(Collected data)
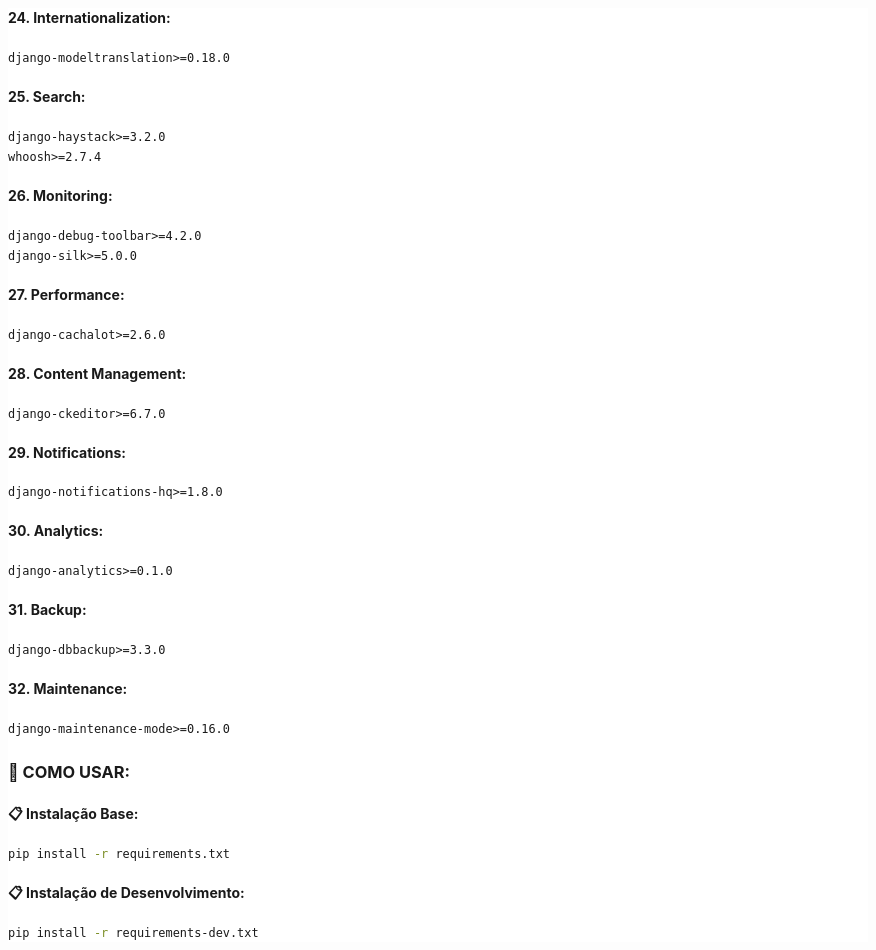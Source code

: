 #### **24. Internationalization:**
```txt
django-modeltranslation>=0.18.0
```

#### **25. Search:**
```txt
django-haystack>=3.2.0
whoosh>=2.7.4
```

#### **26. Monitoring:**
```txt
django-debug-toolbar>=4.2.0
django-silk>=5.0.0
```

#### **27. Performance:**
```txt
django-cachalot>=2.6.0
```

#### **28. Content Management:**
```txt
django-ckeditor>=6.7.0
```

#### **29. Notifications:**
```txt
django-notifications-hq>=1.8.0
```

#### **30. Analytics:**
```txt
django-analytics>=0.1.0
```

#### **31. Backup:**
```txt
django-dbbackup>=3.3.0
```

#### **32. Maintenance:**
```txt
django-maintenance-mode>=0.16.0
```

### **🔧 COMO USAR:**

#### **📋 Instalação Base:**
```bash
pip install -r requirements.txt
```

#### **📋 Instalação de Desenvolvimento:**
```bash
pip install -r requirements-dev.txt
```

◆ What the task asks:
Filter the data above by the word "requirements" and copy every line that matches.

◆ Result of this task:
pip install -r requirements.txt
pip install -r requirements-dev.txt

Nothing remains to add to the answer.